Nick Boles wrote back in 2010:
If large numbers of Conservative and Liberal Democrat MPs feel that the harsh but necessary measures being implemented by the coalition are destroying their chances of being re-elected, they will begin to panic and look for opportunities to bolt.And here's Nadine Dorries in this week's Spectator:
That’s why I conclude my book with a call for an electoral pact. This autumn both David Cameron and Nick Clegg should ask their parties to approve a binding agreement to fight the 2015 general election as coalition partners.

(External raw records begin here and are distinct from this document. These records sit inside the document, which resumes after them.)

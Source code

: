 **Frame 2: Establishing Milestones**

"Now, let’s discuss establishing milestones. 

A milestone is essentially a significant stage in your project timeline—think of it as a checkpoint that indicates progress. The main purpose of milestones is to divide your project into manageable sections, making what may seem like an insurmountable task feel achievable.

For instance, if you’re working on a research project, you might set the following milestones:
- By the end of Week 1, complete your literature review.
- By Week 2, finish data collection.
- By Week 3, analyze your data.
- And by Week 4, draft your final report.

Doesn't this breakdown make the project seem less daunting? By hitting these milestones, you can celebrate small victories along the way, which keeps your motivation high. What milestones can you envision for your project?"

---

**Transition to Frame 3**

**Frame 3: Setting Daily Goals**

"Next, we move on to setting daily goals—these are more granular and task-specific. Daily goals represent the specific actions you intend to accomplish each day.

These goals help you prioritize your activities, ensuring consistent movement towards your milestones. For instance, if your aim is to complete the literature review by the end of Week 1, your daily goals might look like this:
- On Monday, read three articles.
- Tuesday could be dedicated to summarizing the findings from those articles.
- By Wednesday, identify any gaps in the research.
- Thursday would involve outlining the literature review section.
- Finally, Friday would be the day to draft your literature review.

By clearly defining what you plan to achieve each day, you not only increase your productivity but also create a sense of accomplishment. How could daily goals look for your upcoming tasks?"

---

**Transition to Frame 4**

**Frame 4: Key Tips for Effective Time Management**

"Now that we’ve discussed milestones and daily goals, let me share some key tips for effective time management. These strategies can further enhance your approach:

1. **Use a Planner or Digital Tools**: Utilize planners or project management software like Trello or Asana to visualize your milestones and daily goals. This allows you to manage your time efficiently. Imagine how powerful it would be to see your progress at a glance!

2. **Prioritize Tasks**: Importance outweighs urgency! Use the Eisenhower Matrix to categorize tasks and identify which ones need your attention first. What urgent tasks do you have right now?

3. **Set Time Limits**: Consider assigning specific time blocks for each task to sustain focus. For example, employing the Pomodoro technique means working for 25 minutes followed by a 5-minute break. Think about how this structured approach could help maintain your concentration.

...the pact would give parliamentary candidates in constituencies in seats held by a coalition party a free run against other parties... We would also agree on which coalition party should contest the most marginal seats of the opposition parties. If the voters do decide to embrace the alternative vote, the pact would require each of the coalition partners to urge their supporters to give their second preference vote to the candidate from the other coalition party.

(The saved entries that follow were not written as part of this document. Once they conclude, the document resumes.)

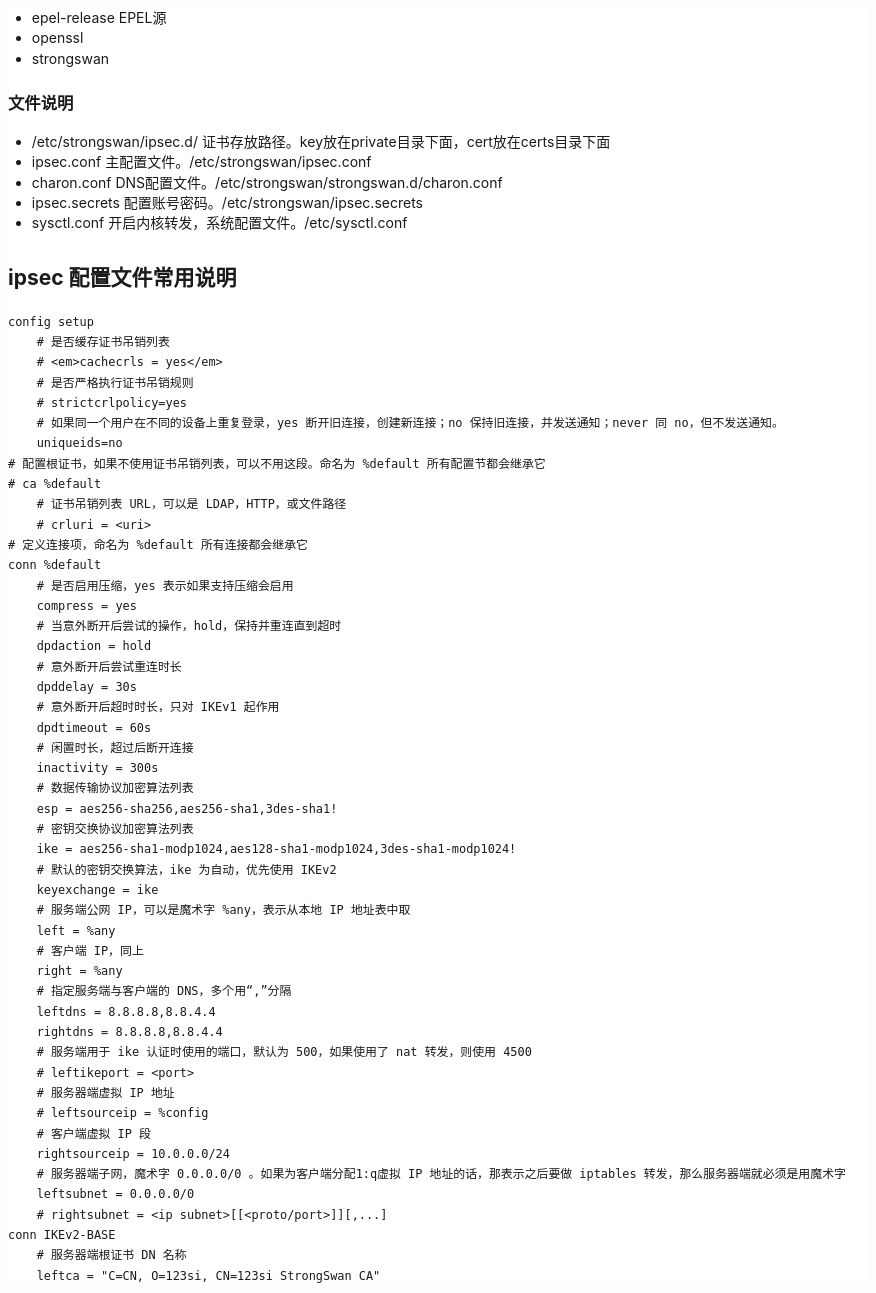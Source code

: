 - epel-release	EPEL源
- openssl
- strongswan
<a name="ktTo3"></a>
### 文件说明

- /etc/strongswan/ipsec.d/	证书存放路径。key放在private目录下面，cert放在certs目录下面
- ipsec.conf	主配置文件。/etc/strongswan/ipsec.conf
- charon.conf		DNS配置文件。/etc/strongswan/strongswan.d/charon.conf
- ipsec.secrets	配置账号密码。/etc/strongswan/ipsec.secrets
- sysctl.conf		开启内核转发，系统配置文件。/etc/sysctl.conf
<a name="VC0hU"></a>
## ipsec 配置文件常用说明
```shell
config setup
    # 是否缓存证书吊销列表
    # <em>cachecrls = yes</em>
    # 是否严格执行证书吊销规则
    # strictcrlpolicy=yes
    # 如果同一个用户在不同的设备上重复登录，yes 断开旧连接，创建新连接；no 保持旧连接，并发送通知；never 同 no，但不发送通知。
    uniqueids=no
# 配置根证书，如果不使用证书吊销列表，可以不用这段。命名为 %default 所有配置节都会继承它
# ca %default
    # 证书吊销列表 URL，可以是 LDAP，HTTP，或文件路径
    # crluri = <uri>
# 定义连接项，命名为 %default 所有连接都会继承它
conn %default
    # 是否启用压缩，yes 表示如果支持压缩会启用
    compress = yes
    # 当意外断开后尝试的操作，hold，保持并重连直到超时
    dpdaction = hold
    # 意外断开后尝试重连时长
    dpddelay = 30s
    # 意外断开后超时时长，只对 IKEv1 起作用
    dpdtimeout = 60s
    # 闲置时长，超过后断开连接
    inactivity = 300s
    # 数据传输协议加密算法列表
    esp = aes256-sha256,aes256-sha1,3des-sha1!
    # 密钥交换协议加密算法列表
    ike = aes256-sha1-modp1024,aes128-sha1-modp1024,3des-sha1-modp1024!
    # 默认的密钥交换算法，ike 为自动，优先使用 IKEv2
    keyexchange = ike
    # 服务端公网 IP，可以是魔术字 %any，表示从本地 IP 地址表中取
    left = %any
    # 客户端 IP，同上
    right = %any
    # 指定服务端与客户端的 DNS，多个用“,”分隔
    leftdns = 8.8.8.8,8.8.4.4
    rightdns = 8.8.8.8,8.8.4.4
    # 服务端用于 ike 认证时使用的端口，默认为 500，如果使用了 nat 转发，则使用 4500
    # leftikeport = <port>
    # 服务器端虚拟 IP 地址
    # leftsourceip = %config
    # 客户端虚拟 IP 段
    rightsourceip = 10.0.0.0/24
    # 服务器端子网，魔术字 0.0.0.0/0 。如果为客户端分配1:q虚拟 IP 地址的话，那表示之后要做 iptables 转发，那么服务器端就必须是用魔术字
    leftsubnet = 0.0.0.0/0
    # rightsubnet = <ip subnet>[[<proto/port>]][,...]
conn IKEv2-BASE
    # 服务器端根证书 DN 名称
    leftca = "C=CN, O=123si, CN=123si StrongSwan CA"
```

She has already mooted 2015 candidates with a joint Ukip/Tory endorsement. Now she reveals she will be seeking that arrangement for herself. ‘I will be having that kind of conversation with my association,’ she says. She’d need its permission to stand as a joint candidate - but she seems happy for herself and other Tory MPs to seek this before the leadership then follows.Nick Boles was 'notably' not slapped down for his LibDem dalliance: indeed, he was rewarded with a job in Government. David Cameron made him a junior minister in the Department for Communities and Local Government.

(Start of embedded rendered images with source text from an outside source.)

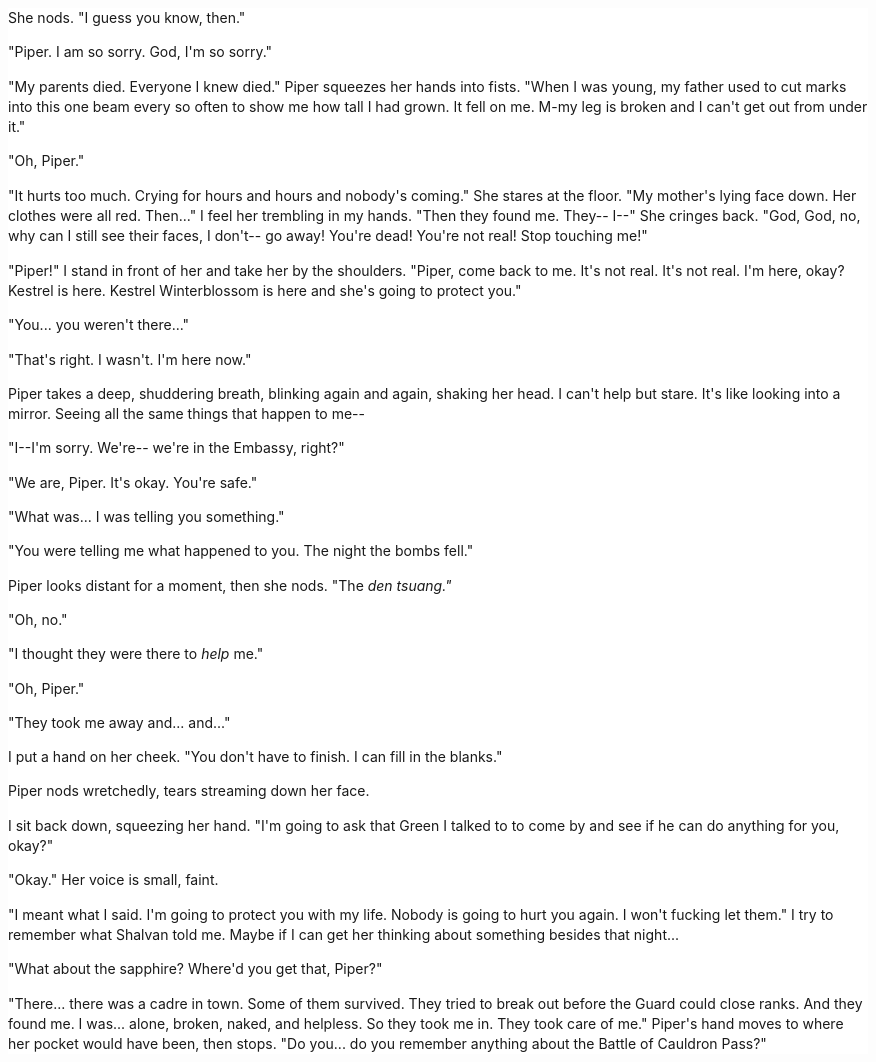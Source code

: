 She nods. "I guess you know, then."

"Piper. I am so sorry. God, I'm so sorry."

"My parents died. Everyone I knew died." Piper squeezes her hands into fists. "When I was young, my father used to cut marks into this one beam every so often to show me how tall I had grown. It fell on me. M-my leg is broken and I can't get out from under it."

"Oh, Piper."

"It hurts too much. Crying for hours and hours and nobody's coming." She stares at the floor. "My mother's lying face down. Her clothes were all red. Then..." I feel her trembling in my hands. "Then they found me. They-- I--" She cringes back. "God, God, no, why can I still see their faces, I don't-- go away! You're dead! You're not real! Stop touching me!"

"Piper!" I stand in front of her and take her by the shoulders. "Piper, come back to me. It's not real. It's not real. I'm here, okay? Kestrel is here. Kestrel Winterblossom is here and she's going to protect you."

"You... you weren't there..."

"That's right. I wasn't. I'm here now."

Piper takes a deep, shuddering breath, blinking again and again, shaking her head. I can't help but stare. It's like looking into a mirror. Seeing all the same things that happen to me--

"I--I'm sorry. We're-- we're in the Embassy, right?"

"We are, Piper. It's okay. You're safe."

"What was... I was telling you something."

"You were telling me what happened to you. The night the bombs fell."

Piper looks distant for a moment, then she nods. "The *den tsuang."*

"Oh, no."

"I thought they were there to *help* me."

"Oh, Piper."

"They took me away and... and..."

I put a hand on her cheek. "You don't have to finish. I can fill in the blanks."

Piper nods wretchedly, tears streaming down her face.

I sit back down, squeezing her hand. "I'm going to ask that Green I talked to to come by and see if he can do anything for you, okay?"

"Okay." Her voice is small, faint.

"I meant what I said. I'm going to protect you with my life. Nobody is going to hurt you again. I won't fucking let them." I try to remember what Shalvan told me. Maybe if I can get her thinking about something besides that night...

"What about the sapphire? Where'd you get that, Piper?"

"There... there was a cadre in town. Some of them survived. They tried to break out before the Guard could close ranks. And they found me. I was... alone, broken, naked, and helpless. So they took me in. They took care of me." Piper's hand moves to where her pocket would have been, then stops. "Do you... do you remember anything about the Battle of Cauldron Pass?"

She says she can appreciate the conflict felt by Tory voters who went for Ukip in the local elections. ‘There are members in my association who approached me recently who are confused,’ she said. ‘They have always been Conservative and will never change their allegiance but feel very much as though they have a huge amount of empathy with Ukip. I feel it would be a travesty if Ukip came in and took the seats off our councillors or indeed me when actually their policies and their beliefs are very much Ukip. Because what we have done, we have thrown clothes off and they have picked them up and put them on.’
Nadine Dorries has been swiftly slapped down for her proposed Ukip alliance. David Cameron said his party 'doesn't do pacts and deals'.